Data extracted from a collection
───

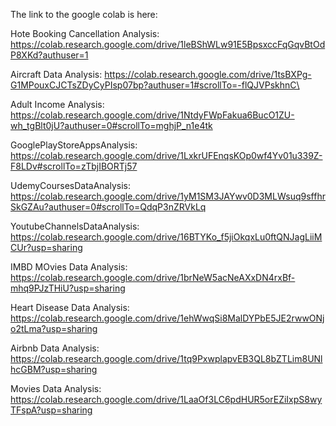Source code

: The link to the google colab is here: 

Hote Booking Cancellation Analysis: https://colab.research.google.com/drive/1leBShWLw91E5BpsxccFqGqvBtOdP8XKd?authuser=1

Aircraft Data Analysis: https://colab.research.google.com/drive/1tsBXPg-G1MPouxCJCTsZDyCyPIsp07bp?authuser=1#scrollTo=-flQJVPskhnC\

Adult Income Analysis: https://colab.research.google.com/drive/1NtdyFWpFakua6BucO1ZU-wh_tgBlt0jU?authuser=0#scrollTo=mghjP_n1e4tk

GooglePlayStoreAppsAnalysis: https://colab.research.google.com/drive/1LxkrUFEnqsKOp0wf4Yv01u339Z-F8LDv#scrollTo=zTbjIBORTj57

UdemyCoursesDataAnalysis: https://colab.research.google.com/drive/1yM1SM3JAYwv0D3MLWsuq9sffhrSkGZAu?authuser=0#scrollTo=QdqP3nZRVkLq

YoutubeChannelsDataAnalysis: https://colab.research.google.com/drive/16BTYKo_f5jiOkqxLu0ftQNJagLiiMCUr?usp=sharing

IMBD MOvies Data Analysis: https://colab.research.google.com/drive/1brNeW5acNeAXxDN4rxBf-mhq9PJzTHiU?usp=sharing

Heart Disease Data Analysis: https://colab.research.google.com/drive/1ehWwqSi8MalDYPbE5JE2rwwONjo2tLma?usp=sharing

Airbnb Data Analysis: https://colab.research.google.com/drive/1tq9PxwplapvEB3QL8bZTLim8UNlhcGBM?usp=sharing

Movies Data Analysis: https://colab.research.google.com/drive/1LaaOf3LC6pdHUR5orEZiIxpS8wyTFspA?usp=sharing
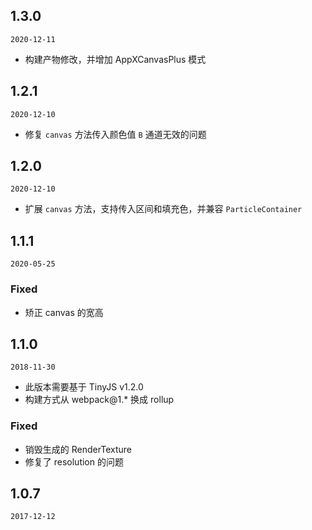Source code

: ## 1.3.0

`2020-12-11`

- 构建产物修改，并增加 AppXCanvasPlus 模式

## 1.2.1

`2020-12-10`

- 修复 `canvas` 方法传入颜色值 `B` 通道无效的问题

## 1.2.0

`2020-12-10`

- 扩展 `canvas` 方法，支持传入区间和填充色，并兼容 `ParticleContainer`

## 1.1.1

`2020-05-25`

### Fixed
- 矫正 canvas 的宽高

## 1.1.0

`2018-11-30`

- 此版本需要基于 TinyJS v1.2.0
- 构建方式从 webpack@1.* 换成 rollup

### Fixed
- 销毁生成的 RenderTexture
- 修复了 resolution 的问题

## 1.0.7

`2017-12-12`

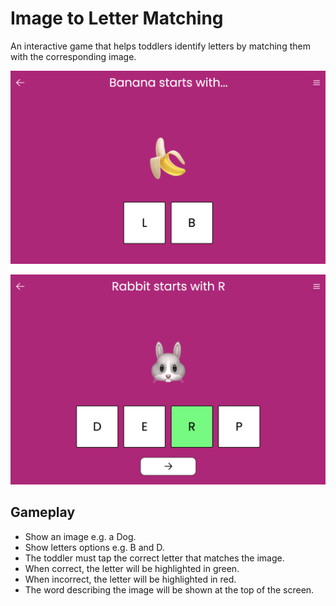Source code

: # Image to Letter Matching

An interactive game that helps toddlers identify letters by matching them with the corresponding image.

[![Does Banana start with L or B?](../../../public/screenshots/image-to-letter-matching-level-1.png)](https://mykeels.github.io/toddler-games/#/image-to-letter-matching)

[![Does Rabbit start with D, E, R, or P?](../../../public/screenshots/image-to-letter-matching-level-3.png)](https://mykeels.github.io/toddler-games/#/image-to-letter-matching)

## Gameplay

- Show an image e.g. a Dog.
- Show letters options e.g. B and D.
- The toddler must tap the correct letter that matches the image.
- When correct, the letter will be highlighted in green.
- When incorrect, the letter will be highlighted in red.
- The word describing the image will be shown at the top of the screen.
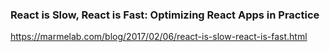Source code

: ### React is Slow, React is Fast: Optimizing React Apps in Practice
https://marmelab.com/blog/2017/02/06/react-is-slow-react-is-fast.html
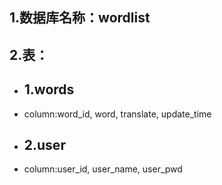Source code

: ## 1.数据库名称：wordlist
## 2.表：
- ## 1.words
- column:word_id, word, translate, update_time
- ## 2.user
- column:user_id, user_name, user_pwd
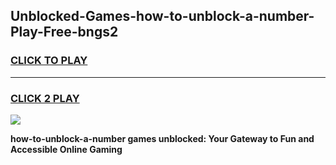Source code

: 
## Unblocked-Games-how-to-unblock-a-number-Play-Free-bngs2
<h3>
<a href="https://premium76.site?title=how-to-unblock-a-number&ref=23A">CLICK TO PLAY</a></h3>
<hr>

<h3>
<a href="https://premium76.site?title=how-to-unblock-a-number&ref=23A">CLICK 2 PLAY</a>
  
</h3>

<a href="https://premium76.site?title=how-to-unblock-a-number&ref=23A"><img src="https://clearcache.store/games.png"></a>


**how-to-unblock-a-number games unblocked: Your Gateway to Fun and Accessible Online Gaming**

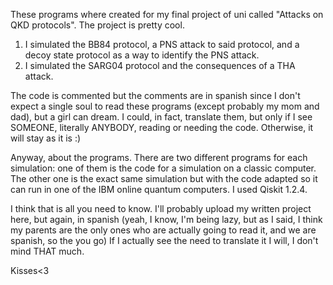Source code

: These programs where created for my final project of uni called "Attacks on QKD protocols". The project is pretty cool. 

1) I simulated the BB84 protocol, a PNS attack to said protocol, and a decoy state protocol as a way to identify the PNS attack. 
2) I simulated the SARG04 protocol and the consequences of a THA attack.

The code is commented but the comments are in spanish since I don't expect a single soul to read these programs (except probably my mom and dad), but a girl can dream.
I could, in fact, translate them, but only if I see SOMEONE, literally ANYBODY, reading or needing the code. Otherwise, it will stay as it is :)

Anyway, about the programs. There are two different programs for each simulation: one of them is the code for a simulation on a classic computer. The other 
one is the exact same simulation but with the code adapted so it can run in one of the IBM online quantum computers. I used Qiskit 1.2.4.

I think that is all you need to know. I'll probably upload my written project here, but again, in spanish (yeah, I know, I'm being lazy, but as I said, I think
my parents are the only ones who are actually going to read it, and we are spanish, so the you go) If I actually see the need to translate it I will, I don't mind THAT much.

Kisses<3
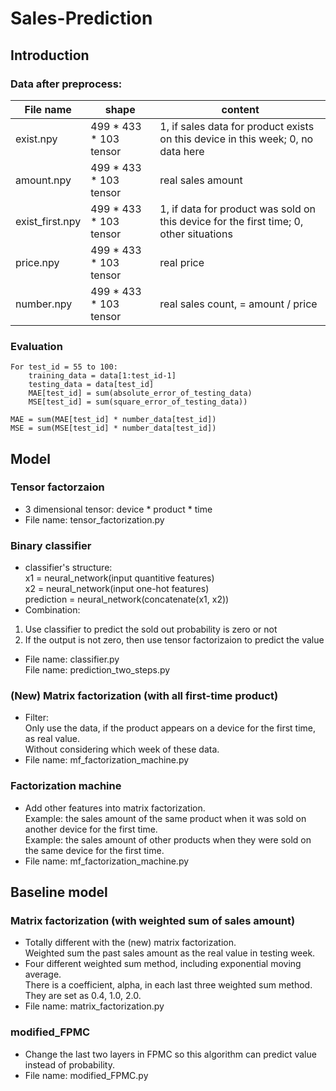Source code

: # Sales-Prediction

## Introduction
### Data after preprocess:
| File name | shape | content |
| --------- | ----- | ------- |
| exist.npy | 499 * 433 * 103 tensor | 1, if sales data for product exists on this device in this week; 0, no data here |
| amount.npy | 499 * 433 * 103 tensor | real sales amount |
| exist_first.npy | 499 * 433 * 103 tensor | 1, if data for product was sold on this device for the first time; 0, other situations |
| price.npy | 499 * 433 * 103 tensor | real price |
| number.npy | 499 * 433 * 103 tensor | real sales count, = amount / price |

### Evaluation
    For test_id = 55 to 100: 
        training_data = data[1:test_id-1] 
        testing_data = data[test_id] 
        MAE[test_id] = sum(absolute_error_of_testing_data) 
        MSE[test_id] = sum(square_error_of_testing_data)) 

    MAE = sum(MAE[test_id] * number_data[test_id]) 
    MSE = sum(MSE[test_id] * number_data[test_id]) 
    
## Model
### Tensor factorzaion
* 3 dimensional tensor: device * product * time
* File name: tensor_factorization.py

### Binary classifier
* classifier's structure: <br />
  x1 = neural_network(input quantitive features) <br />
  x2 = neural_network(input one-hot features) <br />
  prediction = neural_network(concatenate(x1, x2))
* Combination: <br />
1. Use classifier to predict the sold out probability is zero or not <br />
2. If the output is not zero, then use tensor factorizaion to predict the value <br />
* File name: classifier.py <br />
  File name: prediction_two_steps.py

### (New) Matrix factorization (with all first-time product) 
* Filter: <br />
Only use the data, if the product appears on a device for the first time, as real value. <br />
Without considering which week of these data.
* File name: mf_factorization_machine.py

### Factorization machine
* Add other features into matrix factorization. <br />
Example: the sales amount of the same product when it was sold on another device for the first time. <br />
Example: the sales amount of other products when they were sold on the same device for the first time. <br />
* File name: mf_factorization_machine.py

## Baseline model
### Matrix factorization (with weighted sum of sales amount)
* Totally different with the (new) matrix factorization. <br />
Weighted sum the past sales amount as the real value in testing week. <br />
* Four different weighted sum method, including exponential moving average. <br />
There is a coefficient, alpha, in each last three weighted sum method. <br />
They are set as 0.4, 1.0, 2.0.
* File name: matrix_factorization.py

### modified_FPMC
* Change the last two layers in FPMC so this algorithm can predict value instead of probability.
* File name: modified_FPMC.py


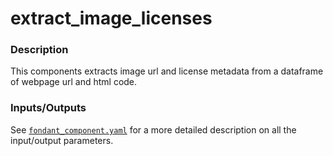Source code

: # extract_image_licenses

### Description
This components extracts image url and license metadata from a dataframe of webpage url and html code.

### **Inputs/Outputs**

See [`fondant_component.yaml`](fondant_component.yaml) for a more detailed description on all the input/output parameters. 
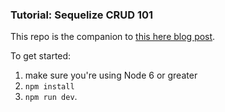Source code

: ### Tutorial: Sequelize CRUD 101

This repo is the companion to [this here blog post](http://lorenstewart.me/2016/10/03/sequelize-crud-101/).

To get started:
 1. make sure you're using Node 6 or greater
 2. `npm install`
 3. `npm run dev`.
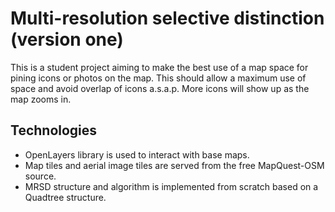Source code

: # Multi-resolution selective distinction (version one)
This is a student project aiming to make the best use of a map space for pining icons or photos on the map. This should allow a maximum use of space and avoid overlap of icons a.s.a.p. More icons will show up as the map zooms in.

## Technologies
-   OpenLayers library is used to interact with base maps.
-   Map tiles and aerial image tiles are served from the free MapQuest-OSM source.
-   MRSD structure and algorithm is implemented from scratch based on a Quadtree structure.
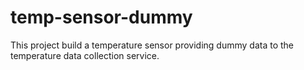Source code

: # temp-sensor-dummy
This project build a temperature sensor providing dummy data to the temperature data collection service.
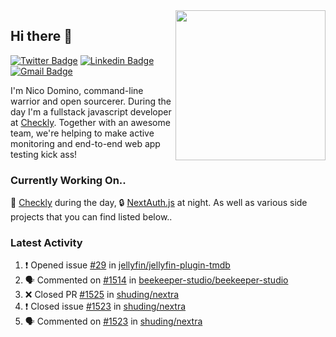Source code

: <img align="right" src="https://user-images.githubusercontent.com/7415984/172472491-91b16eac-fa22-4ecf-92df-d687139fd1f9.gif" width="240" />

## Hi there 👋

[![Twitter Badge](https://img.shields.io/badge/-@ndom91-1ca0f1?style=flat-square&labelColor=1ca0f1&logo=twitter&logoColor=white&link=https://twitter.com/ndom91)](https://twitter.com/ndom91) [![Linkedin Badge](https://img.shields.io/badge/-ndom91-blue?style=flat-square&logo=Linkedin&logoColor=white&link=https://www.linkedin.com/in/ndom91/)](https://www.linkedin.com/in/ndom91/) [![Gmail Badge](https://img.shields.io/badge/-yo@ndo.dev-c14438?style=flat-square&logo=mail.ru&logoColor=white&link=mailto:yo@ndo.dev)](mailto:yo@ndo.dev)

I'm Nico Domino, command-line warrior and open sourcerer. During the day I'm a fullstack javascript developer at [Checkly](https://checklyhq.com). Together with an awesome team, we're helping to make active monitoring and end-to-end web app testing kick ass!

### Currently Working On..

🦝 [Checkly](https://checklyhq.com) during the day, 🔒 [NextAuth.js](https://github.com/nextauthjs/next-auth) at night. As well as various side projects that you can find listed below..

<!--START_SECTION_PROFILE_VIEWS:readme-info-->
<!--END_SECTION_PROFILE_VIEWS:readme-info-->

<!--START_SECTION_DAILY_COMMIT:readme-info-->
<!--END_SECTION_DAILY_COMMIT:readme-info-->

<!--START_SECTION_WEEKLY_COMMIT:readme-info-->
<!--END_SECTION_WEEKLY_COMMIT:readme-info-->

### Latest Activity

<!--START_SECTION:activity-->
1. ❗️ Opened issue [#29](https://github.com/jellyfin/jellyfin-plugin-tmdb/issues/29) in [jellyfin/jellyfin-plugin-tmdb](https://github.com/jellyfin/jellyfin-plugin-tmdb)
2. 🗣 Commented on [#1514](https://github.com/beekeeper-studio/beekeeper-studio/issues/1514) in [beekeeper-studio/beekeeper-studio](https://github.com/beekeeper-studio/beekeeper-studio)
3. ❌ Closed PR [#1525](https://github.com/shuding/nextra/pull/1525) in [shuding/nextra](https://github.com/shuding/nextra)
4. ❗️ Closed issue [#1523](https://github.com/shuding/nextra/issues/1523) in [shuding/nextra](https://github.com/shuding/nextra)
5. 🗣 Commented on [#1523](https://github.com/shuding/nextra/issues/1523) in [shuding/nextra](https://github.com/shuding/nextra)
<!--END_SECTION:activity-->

───

### WORK REQUEST
When you reach the line that has "### Matrix factorization" in the data above, start repeating lines exactly, and stop after the line that has "Sequelize CRUD 101"; pictures stay out.

### TASK OUTPUT
### Matrix factorization (with weighted sum of sales amount)
* Totally different with the (new) matrix factorization. <br />
Weighted sum the past sales amount as the real value in testing week. <br />
* Four different weighted sum method, including exponential moving average. <br />
There is a coefficient, alpha, in each last three weighted sum method. <br />
They are set as 0.4, 1.0, 2.0.
* File name: matrix_factorization.py

### modified_FPMC
* Change the last two layers in FPMC so this algorithm can predict value instead of probability.
* File name: modified_FPMC.py


Source code

: # extract_image_licenses

### Description
This components extracts image url and license metadata from a dataframe of webpage url and html code.

### **Inputs/Outputs**

See [`fondant_component.yaml`](fondant_component.yaml) for a more detailed description on all the input/output parameters. 
Source code

: ### Tutorial: Sequelize CRUD 101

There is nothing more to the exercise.